17

Version: Spark 1.6.2, Scala 2.10

I am executing below commands In the spark-shell. I am trying to see the number of partitions that Spark is creating by default.

val rdd1 = sc.parallelize(1 to 10)
println(rdd1.getNumPartitions) // ==> Result is 4

//Creating rdd for the local file test1.txt. It is not HDFS.
//File content is just one word "Hello"
val rdd2 = sc.textFile("C:/test1.txt")
println(rdd2.getNumPartitions) // ==> Result is 2

As per the Apache Spark documentation, the spark.default.parallelism is the number of cores in my laptop (which is 2 core processor).

My question is : rdd2 seem to be giving the correct result of 2 partitions as said in the documentation. But why rdd1 is giving the result as 4 partitions ?

eliasah
  • 39,588
  • 11
  • 124
  • 154
Sri
  • 623
  • 3
  • 9
  • 22
  • I just observed that when I try to execute the same(val rdd1 = sc.parallelize(1 to 10)) in my IntelliJ IDE project and try to fetch the number of partiotions, I am getting 2 partitions as a result. Not sure why it is giving such a result in spark-shell. – Sri May 27 '17 at 23:05

1 Answers1

39

The minimum number of partitions is actually a lower bound set by the SparkContext.

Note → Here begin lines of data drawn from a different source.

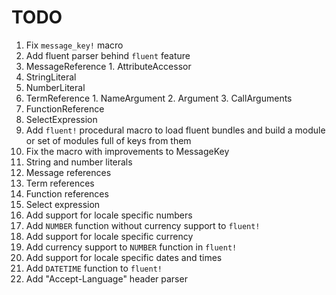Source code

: # TODO
 1. Fix `message_key!` macro
 2. Add fluent parser behind `fluent` feature
   1. MessageReference
     1. AttributeAccessor
   2. StringLiteral
   3. NumberLiteral
   4. TermReference
     1. NameArgument
     2. Argument
     3. CallArguments
   5. FunctionReference
   6. SelectExpression
 3. Add `fluent!` procedural macro to load fluent bundles and build a module or set of modules full of keys from them
   1. Fix the macro with improvements to MessageKey
   2. String and number literals
   3. Message references
   4. Term references
   5. Function references
   6. Select expression
 4. Add support for locale specific numbers
   1. Add `NUMBER` function without currency support to `fluent!`
 5. Add support for locale specific currency
   1. Add currency support to `NUMBER` function in `fluent!`
 6. Add support for locale specific dates and times
   1. Add `DATETIME` function to `fluent!`
 7. Add "Accept-Language" header parser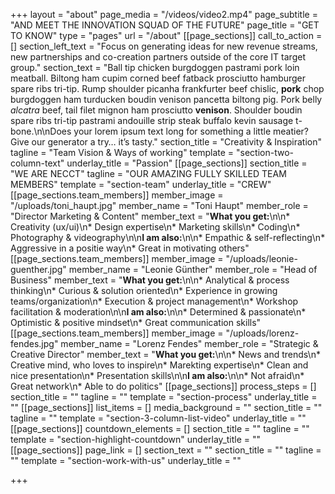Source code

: +++
layout = "about"
page_media = "/videos/video2.mp4"
page_subtitle = "AND MEET THE INNOVATION SQUAD OF THE FUTURE"
page_title = "GET TO KNOW"
type = "pages"
url = "/about"
[[page_sections]]
call_to_action = []
section_left_text = "Focus on generating ideas for new revenue streams, new partnerships and co-creation partners outside of the core IT target group."
section_text = "Ball tip chicken burgdoggen pastrami pork loin meatball. Biltong ham cupim corned beef fatback prosciutto hamburger spare ribs tri-tip. Rump shoulder picanha frankfurter beef chislic, **pork** chop burgdoggen ham turducken boudin venison pancetta biltong pig. Pork belly _alcatra_ beef, tail filet mignon ham prosciutto **venison**. Shoulder boudin spare ribs tri-tip pastrami andouille strip steak buffalo kevin sausage t-bone.\n\nDoes your lorem ipsum text long for something a little meatier? Give our generator a try… it’s tasty."
section_title = "Creativity & Inspiration"
tagline = "Team Vision & Ways of working"
template = "section-two-column-text"
underlay_title = "Passion"
[[page_sections]]
section_title = "WE ARE NECCT"
tagline = "OUR AMAZING FULLY SKILLED TEAM MEMBERS"
template = "section-team"
underlay_title = "CREW"
[[page_sections.team_members]]
member_image = "/uploads/toni_haupt.jpg"
member_name = "Toni Haupt"
member_role = "Director Marketing & Content"
member_text = "**What you get:**\n\n* Creativity (ux/ui)\n* Design expertise\n* Marketing skills\n* Coding\n* Photography & videography\n\n**I am also:**\n\n* Empathic & self-reflecting\n* Aggressive in a positie way\n* Great in motivating others"
[[page_sections.team_members]]
member_image = "/uploads/leonie-guenther.jpg"
member_name = "Leonie Günther"
member_role = "Head of Business"
member_text = "**What you get:**\n\n* Analytical & process thinking\n* Curious & solution oriented\n* Experience in growing teams/organization\n* Execution & project management\n* Workshop facilitation & moderation\n\n**I am also:**\n\n* Determined & passionate\n* Optimistic & positive mindset\n* Great communication skills"
[[page_sections.team_members]]
member_image = "/uploads/lorenz-fendes.jpg"
member_name = "Lorenz Fendes"
member_role = "Strategic & Creative Director"
member_text = "**What you get:**\n\n* News and trends\n* Creative mind, who loves to inspire\n* Marekting expertise\n* Clean and nice presentation\n* Presentation skills\n\n**I am also:**\n\n* Not afraid\n* Great network\n* Able to do politics"
[[page_sections]]
process_steps = []
section_title = ""
tagline = ""
template = "section-process"
underlay_title = ""
[[page_sections]]
list_items = []
media_background = ""
section_title = ""
tagline = ""
template = "section-3-column-list-video"
underlay_title = ""
[[page_sections]]
countdown_elements = []
section_title = ""
tagline = ""
template = "section-highlight-countdown"
underlay_title = ""
[[page_sections]]
page_link = []
section_text = ""
section_title = ""
tagline = ""
template = "section-work-with-us"
underlay_title = ""

+++
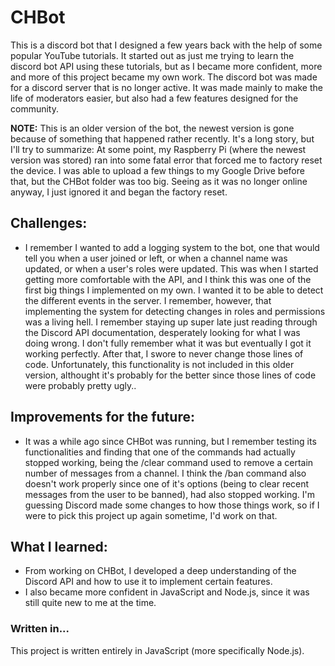 # CHBot
This is a discord bot that I designed a few years back with the help of some popular YouTube tutorials. It started out as just me trying to learn the discord bot API using these tutorials, but as I became more confident, more and more of this project became my own work.
The discord bot was made for a discord server that is no longer active. It was made mainly to make the life of moderators easier, but also had a few features designed for the community. 

**NOTE:** This is an older version of the bot, the newest version is gone because of something that happened rather recently. It's a long story, but I'll try to summarize:
At some point, my Raspberry Pi (where the newest version was stored) ran into some fatal error that forced me to factory reset the device. I was able to upload a few things to my Google Drive before that, but the CHBot folder was too big. Seeing as it was no longer online anyway, I just ignored it and began the factory reset.

## Challenges:
- I remember I wanted to add a logging system to the bot, one that would tell you when a user joined or left, or when a channel name was updated, or when a user's roles were updated. This was when I started getting more comfortable with the API, and I think this was one of the first big things I implemented on my own. I wanted it to be able to detect the different events in the server. I remember, however, that implementing the system for detecting changes in roles and permissions was a living hell. I remember staying up super late just reading through the Discord API documentation, desperately looking for what I was doing wrong. I don't fully remember what it was but eventually I got it working perfectly. After that, I swore to never change those lines of code. Unfortunately, this functionality is not included in this older version, althought it's probably for the better since those lines of code were probably pretty ugly.. 

## Improvements for the future:
- It was a while ago since CHBot was running, but I remember testing its functionalities and finding that one of the commands had actually stopped working, being the /clear command used to remove a certain number of messages from a channel. I think the /ban command also doesn't work properly since one of it's options (being to clear recent messages from the user to be banned), had also stopped working. I'm guessing Discord made some changes to how those things work, so if I were to pick this project up again sometime, I'd work on that.

## What I learned:
- From working on CHBot, I developed a deep understanding of the Discord API and how to use it to implement certain features.
- I also became more confident in JavaScript and Node.js, since it was still quite new to me at the time.

### Written in...
This project is written entirely in JavaScript (more specifically Node.js).
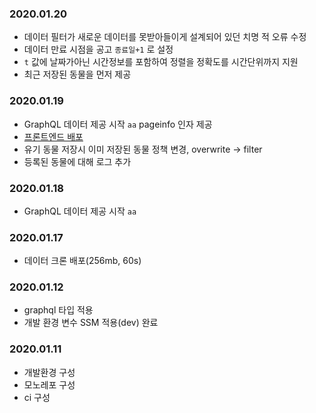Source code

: ### 2020.01.20
- 데이터 필터가 새로운 데이터를 못받아들이게 설계되어 있던 치명 적 오류 수정
- 데이터 만료 시점을 공고 `종료일+1` 로 설정
- `t` 값에 날짜가아닌 시간정보를 포함하여 정렬을 정확도를 시간단위까지 지원
- 최근 저장된 동물을 먼저 제공
### 2020.01.19
- GraphQL 데이터 제공 시작 `aa` pageinfo 인자 제공
- [프론트엔드 배포](https://deptno.github.io/abaondoned-animals)
- 유기 동물 저장시 이미 저장된 동물 정책 변경, overwrite -> filter
- 등록된 동물에 대해 로그 추가
### 2020.01.18
- GraphQL 데이터 제공 시작 `aa`
### 2020.01.17
- 데이터 크론 배포(256mb, 60s)
### 2020.01.12
- graphql 타입 적용
- 개발 환경 변수 SSM 적용(dev) 완료
### 2020.01.11
- 개발환경 구성
- 모노레포 구성
- ci 구성
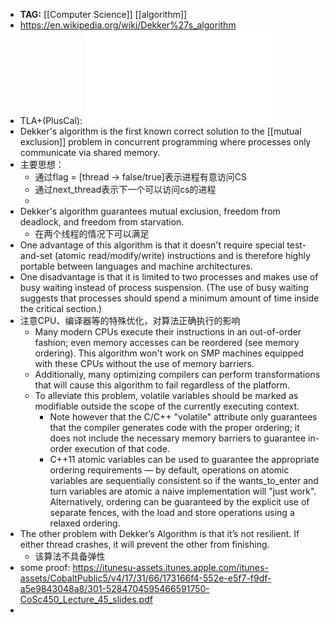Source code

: - **TAG:** [[Computer Science]] [[algorithm]]
- https://en.wikipedia.org/wiki/Dekker%27s_algorithm
- TLA+(PlusCal): ![dekker.pdf](../assets/dekker_1662279942518_0.pdf)
- Dekker's algorithm is the first known correct solution to the [[mutual exclusion]] problem in concurrent programming where processes only communicate via shared memory.
- 主要思想：
	- 通过flag = [thread -> false/true]表示进程有意访问CS
	- 通过next_thread表示下一个可以访问cs的进程
	-
- Dekker's algorithm guarantees mutual exclusion, freedom from deadlock, and freedom from starvation.
	- 在两个线程的情况下可以满足
- One advantage of this algorithm is that it doesn't require special test-and-set (atomic read/modify/write) instructions and is therefore highly portable between languages and machine architectures.
- One disadvantage is that it is limited to two processes and makes use of busy waiting instead of process suspension. (The use of busy waiting suggests that processes should spend a minimum amount of time inside the critical section.)
- 注意CPU、编译器等的特殊优化，对算法正确执行的影响
	- Many modern CPUs execute their instructions in an out-of-order fashion; even memory accesses can be reordered (see memory ordering). This algorithm won't work on SMP machines equipped with these CPUs without the use of memory barriers.
	- Additionally, many optimizing compilers can perform transformations that will cause this algorithm to fail regardless of the platform.
	- To alleviate this problem, volatile variables should be marked as modifiable outside the scope of the currently executing context.
		- Note however that the C/C++ "volatile" attribute only guarantees that the compiler generates code with the proper ordering; it does not include the necessary memory barriers to guarantee in-order execution of that code.
		- C++11 atomic variables can be used to guarantee the appropriate ordering requirements — by default, operations on atomic variables are sequentially consistent so if the wants_to_enter and turn variables are atomic a naive implementation will "just work". Alternatively, ordering can be guaranteed by the explicit use of separate fences, with the load and store operations using a relaxed ordering.
- The other problem with Dekker’s Algorithm is that it’s not resilient. If either thread crashes, it will prevent the other from finishing.
	- 该算法不具备弹性
- some proof: https://itunesu-assets.itunes.apple.com/itunes-assets/CobaltPublic5/v4/17/31/66/173166f4-552e-e5f7-f9df-a5e9843048a8/301-5284704595466591750-CoSc450_Lecture_45_slides.pdf
-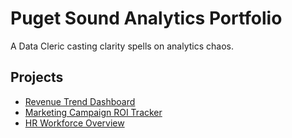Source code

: # Puget Sound Analytics Portfolio 

A Data Cleric casting clarity spells on analytics chaos.

## Projects
- [Revenue Trend Dashboard](dashboards/revenue-dashboard.md)
- [Marketing Campaign ROI Tracker](dashboards/marketing-dashboard.md)
- [HR Workforce Overview](dashboards/hr-dashboard.md)
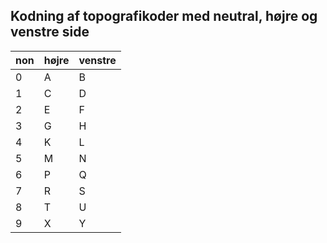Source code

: ## Kodning af topografikoder med neutral, højre og venstre side

| non | højre | venstre
|-|-|-
| 0 | A | B 
| 1 | C | D 
| 2 | E | F 
| 3 | G | H 
| 4 | K | L 
| 5 | M | N 
| 6 | P | Q 
| 7 | R | S 
| 8 | T | U 
| 9 | X | Y 
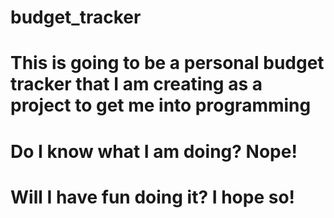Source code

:# budget_tracker
# This is going to be a personal budget tracker that I am creating as a project to get me into programming
# Do I know what I am doing? Nope!
# Will I have fun doing it? I hope so!
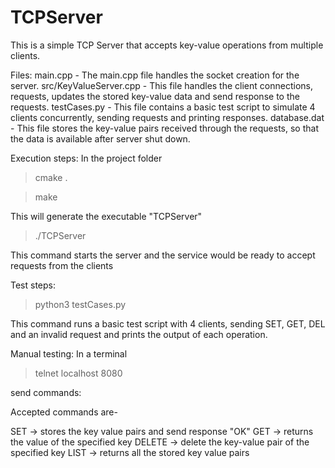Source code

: # TCPServer
This is a simple TCP Server that accepts key-value operations from multiple clients.

Files:
main.cpp - The main.cpp file handles the socket creation for the server.
src/KeyValueServer.cpp - This file handles the client connections, requests, updates the stored key-value data and send response to the requests.
testCases.py - This file contains a basic test script to simulate 4 clients concurrently, sending requests and printing responses.
database.dat - This file stores the key-value pairs received through the requests, so that the data is available after server shut down.

Execution steps:
In the project folder
>cmake .

>make

This will generate the executable "TCPServer"

>./TCPServer

This command starts the server and the service would be ready to accept requests from the clients

Test steps:
>python3 testCases.py

This command runs a basic test script with 4 clients, sending SET, GET, DEL and an invalid request and prints the output of each operation.

Manual testing:
In a terminal
>telnet localhost 8080

send commands:

Accepted commands are-

SET <key> <value> -> stores the key value pairs and send response "OK"
GET <key> -> returns the value of the specified key
DELETE <key> -> delete the key-value pair of the specified key
LIST -> returns all the stored key value pairs

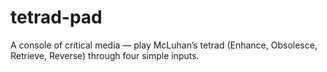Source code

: # tetrad-pad
A console of critical media — play McLuhan’s tetrad (Enhance, Obsolesce, Retrieve, Reverse) through four simple inputs.
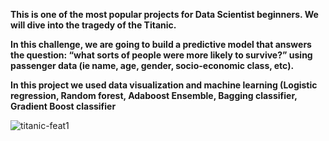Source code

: **This is one of the most popular projects for Data Scientist beginners. We will dive into the tragedy of the Titanic.**

**In this challenge, we are going to build a predictive model that answers the question: “what sorts of people were more likely to survive?” using passenger data (ie name, age, gender, socio-economic class, etc).**

**In this project we used data visualization and machine learning (Logistic regression, Random forest, Adaboost Ensemble, Bagging classifier, Gradient Boost classifier**



![titanic-feat1](https://user-images.githubusercontent.com/73969654/152840154-3af3e3c7-8383-4d04-b947-a1a263632836.jpg)
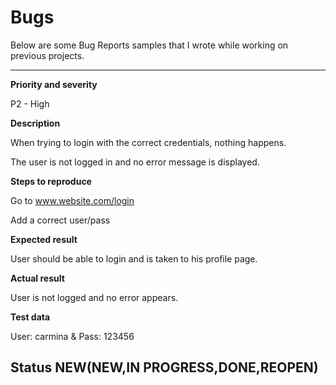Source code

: # Bugs

Below are some Bug Reports samples that I wrote while working on previous projects.

------------

**Priority and severity**

P2 - High

**Description**

When trying to login with the correct credentials, nothing happens.

The user is not logged in and no error message is displayed.


**Steps to reproduce**

Go to www.website.com/login

Add a correct user/pass


**Expected result**

User should be able to login and is taken to his profile page.


**Actual result**

User is not logged and no error appears.



**Test data**

User: carmina & Pass: 123456

**Status**
NEW(NEW,IN PROGRESS,DONE,REOPEN)
--------------------------------
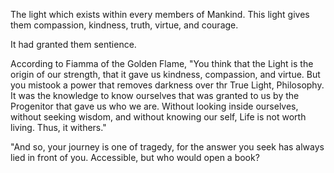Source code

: The light which exists within every members of Mankind. This light gives them compassion, kindness, truth, virtue, and courage.

It had granted them sentience.

According to Fiamma of the Golden Flame, "You think that the Light is the origin of our strength, that it gave us kindness, compassion, and virtue. But you mistook a power that removes darkness over thr True Light, Philosophy. It was the knowledge to know ourselves that was granted to us by the Progenitor that gave us who we are. Without looking inside ourselves, without seeking wisdom, and without knowing our self, Life is not worth living. Thus, it withers."

"And so, your journey is one of tragedy, for the answer you seek has always lied in front of you. Accessible, but who would open a book?


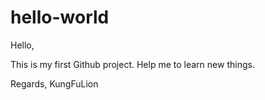 # hello-world

Hello,

This is my first Github project. Help me to learn new things.

Regards,
KungFuLion
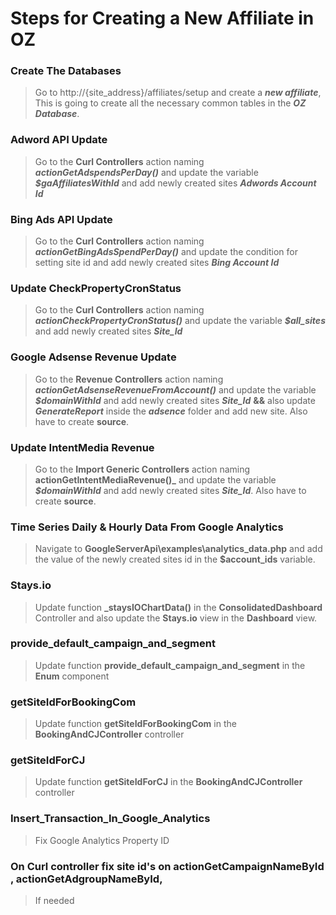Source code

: # Steps for Creating a New Affiliate in OZ
### Create The Databases
> Go to http://{site_address}/affiliates/setup and create a **_new affiliate_**, This is going to create all the necessary common tables in the **_OZ Database_**.

### Adword API Update
>  Go to the **Curl Controllers** action naming **_actionGetAdspendsPerDay()_** and update the variable **_$gaAffiliatesWithId_** and add newly created sites **_Adwords Account Id_**

### Bing Ads API Update
>  Go to the **Curl Controllers** action naming **_actionGetBingAdsSpendPerDay()_** and update the condition for setting site id and add newly created sites **_Bing Account Id_**

### Update CheckPropertyCronStatus
>  Go to the **Curl Controllers** action naming **_actionCheckPropertyCronStatus()_** and update the variable **_$all_sites_** and add newly created sites **_Site_Id_**

### Google Adsense Revenue Update
>  Go to the **Revenue Controllers** action naming **_actionGetAdsenseRevenueFromAccount()_** and update the variable **_$domainWithId_** and add newly created sites **_Site_Id_** **&&** also update **_GenerateReport_** inside the **_adsence_** folder and add new site. Also have to create **source**.

### Update IntentMedia Revenue 
>  Go to the **Import Generic Controllers** action naming **actionGetIntentMediaRevenue()_** and update the variable **_$domainWithId_** and add newly created sites **_Site_Id_**.  Also have to create **source**.

### Time Series Daily & Hourly Data From Google Analytics
>  Navigate to **GoogleServerApi\examples\analytics_data.php** and add the value of the newly created sites id in the **$account_ids** variable.

### Stays.io
>  Update function **_staysIOChartData()** in the **ConsolidatedDashboard** Controller and also update the **Stays.io** view in the **Dashboard** view.

### provide_default_campaign_and_segment
> Update function **provide_default_campaign_and_segment** in the **Enum** component

### getSiteIdForBookingCom
> Update function **getSiteIdForBookingCom** in the **BookingAndCJController** controller

### getSiteIdForCJ
> Update function **getSiteIdForCJ** in the **BookingAndCJController** controller

### Insert_Transaction_In_Google_Analytics
> Fix Google Analytics Property ID

### On Curl controller fix site id's on actionGetCampaignNameById , actionGetAdgroupNameById,
> If needed


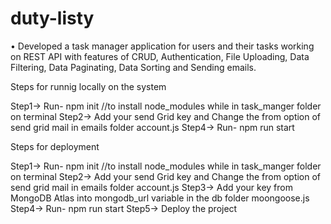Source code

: # duty-listy
• Developed a task manager application for users and their tasks working on REST API with features of CRUD, Authentication, File Uploading, Data Filtering, Data Paginating, Data Sorting and Sending emails.  


Steps for runnig locally on the system

Step1-> Run- npm init //to install node_modules while in task_manger folder on terminal
Step2-> Add your send Grid key and Change the from option of send grid mail in emails folder account.js
Step4-> Run- npm run start 


Steps for deployment

Step1-> Run- npm init //to install node_modules while in task_manger folder on terminal
Step2-> Add your send Grid key and Change the from option of send grid mail in emails folder account.js
Step3-> Add your key from MongoDB Atlas into mongodb_url variable in the db folder moongoose.js
Step4-> Run- npm run start
Step5-> Deploy the project



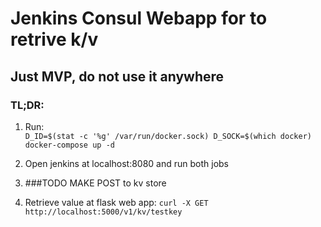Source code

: # Jenkins Consul Webapp for to retrive k/v
## Just MVP, do not use it anywhere
### TL;DR:
1. Run:  
 `D_ID=$(stat -c '%g' /var/run/docker.sock) D_SOCK=$(which docker) docker-compose up -d`  

 2. Open jenkins at localhost:8080 and run both jobs  
 3. ###TODO MAKE POST to kv store
 4. Retrieve value at flask web app:
  `curl -X GET http://localhost:5000/v1/kv/testkey`  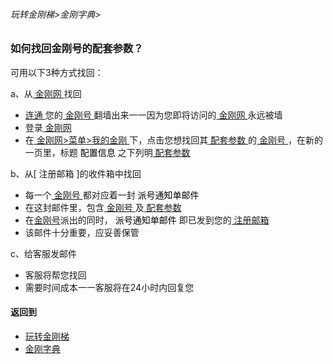 ###### 玩转金刚梯>金刚字典>

### 如何找回金刚号的配套参数？

可用以下3种方式找回：

a、从[ 金刚网 ](https://github.com/a2zitpro/web/blob/master/kksitecn.md)找回

- [ 连通 ](https://github.com/a2zitpro/web/blob/master/useofkkid.md)您的[ 金刚号 ](https://github.com/a2zitpro/web/blob/master/kkid.md)翻墙出来一一因为您即将访问的[ 金刚网 ](https://github.com/a2zitpro/web/blob/master/kksitecn.md)永远被墙
- 登录[ 金刚网 ](https://github.com/a2zitpro/web/blob/master/kksitecn.md)
- 在[ 金刚网>菜单>我的金刚 ](https://www.atozitpro.net/zh/my-account/)下，点击您想找回其[ 配套参数 ](https://github.com/a2zitpro/web/blob/master/parametersofkkid.md)的[ 金刚号 ](https://github.com/a2zitpro/web/blob/master/kkid.md)，在新的一页里，标题<font color="black"> 配置信息 </font>之下列明[ 配套参数 ](https://github.com/a2zitpro/web/blob/master/parametersofkkid.md)

b、从[ 注册邮箱 ]的收件箱中找回

- 每一个[ 金刚号 ](https://github.com/a2zitpro/web/blob/master/kkid.md)都对应着一封<font color="black"> 派号通知单邮件 </font>
- 在这封邮件里，包含[ 金刚号 ](https://github.com/a2zitpro/web/blob/master/kkid.md)及[ 配套参数 ](https://github.com/a2zitpro/web/blob/master/parametersofkkid.md)
- 在[金刚号](https://github.com/a2zitpro/web/blob/master/kkid.md)派出的同时，<font color="black"> 派号通知单邮件 </font>即已发到您的[ 注册邮箱 ](https://github.com/a2zitpro/web/blob/master/emailaddressforregonkksitecn.md)
- 该邮件十分重要，应妥善保管

c、给客服发邮件

- 客服将帮您找回
- 需要时间成本一一客服将在24小时内回复您


#### 返回到
- [玩转金刚梯](https://github.com/a2zitpro/web/blob/master/LadderFree/A.md)
- [金刚字典](https://github.com/a2zitpro/web/blob/master/LadderFree/kkDictionary/KKDictionary.md)



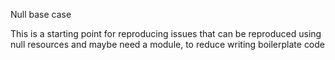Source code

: Null base case

This is a starting point for reproducing issues that can be reproduced using null resources and maybe need a module, to reduce writing boilerplate code
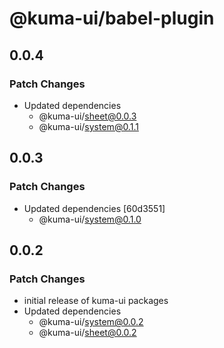 # @kuma-ui/babel-plugin

## 0.0.4

### Patch Changes

- Updated dependencies
  - @kuma-ui/sheet@0.0.3
  - @kuma-ui/system@0.1.1

## 0.0.3

### Patch Changes

- Updated dependencies [60d3551]
  - @kuma-ui/system@0.1.0

## 0.0.2

### Patch Changes

- initial release of kuma-ui packages
- Updated dependencies
  - @kuma-ui/system@0.0.2
  - @kuma-ui/sheet@0.0.2

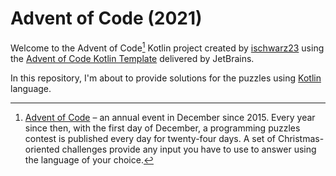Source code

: # Advent of Code (2021)

Welcome to the Advent of Code[^aoc] Kotlin project created by [ischwarz23][github] using the [Advent of Code Kotlin Template][template] delivered by JetBrains.

In this repository, I'm about to provide solutions for the puzzles using [Kotlin][kotlin] language.

[^aoc]:
    [Advent of Code][aoc] – an annual event in December since 2015.
    Every year since then, with the first day of December, a programming puzzles contest is published every day for twenty-four days.
    A set of Christmas-oriented challenges provide any input you have to use to answer using the language of your choice.

[aoc]: https://adventofcode.com
[docs]: https://kotlinlang.org/docs/home.html
[github]: https://github.com/ischwarz23
[issues]: https://github.com/kotlin-hands-on/advent-of-code-kotlin-template/issues
[kotlin]: https://kotlinlang.org
[template]: https://github.com/kotlin-hands-on/advent-of-code-kotlin-template
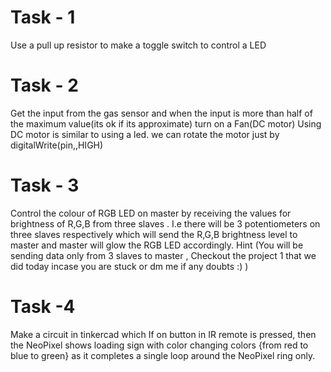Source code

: # Task - 1
Use a pull up resistor to make a toggle switch to control a LED 
# Task - 2
Get the input from the gas sensor and when the input is more than half of the maximum value(its ok if its approximate) turn on a Fan(DC motor)
Using DC motor is similar to using a led. we can rotate the motor just by digitalWrite(pin,,HIGH)
# Task - 3
Control the colour of RGB LED on master by receiving the values for brightness of R,G,B from three slaves . I.e there will be 3 potentiometers on three slaves respectively which will send the R,G,B brightness level to master and master will glow the RGB LED accordingly. Hint (You will be sending data only from 3 slaves to master , Checkout the project 1 that we did today incase you are stuck or dm me if any doubts :)  )
# Task -4
Make a circuit in tinkercad which If on button in IR remote is pressed, then the NeoPixel shows loading sign with color changing colors {from red to blue to green} as it completes a single loop around the NeoPixel ring only.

Since spark uses hadoop under the hood, Hadoop InputFormat` will still be the behaviour by default.

The first case should reflect defaultParallelism as mentioned here which may differ, depending on settings and hardware. (Numbers of cores, etc.)

So unless you provide the number of slices, that first case would be defined by the number described by sc.defaultParallelism:

scala> sc.defaultParallelism
res0: Int = 6

scala> sc.parallelize(1 to 100).partitions.size
res1: Int = 6

As for the second case, with sc.textFile, the number of slices by default is the minimum number of partitions.

Which is equal to 2 as you can see in this section of code.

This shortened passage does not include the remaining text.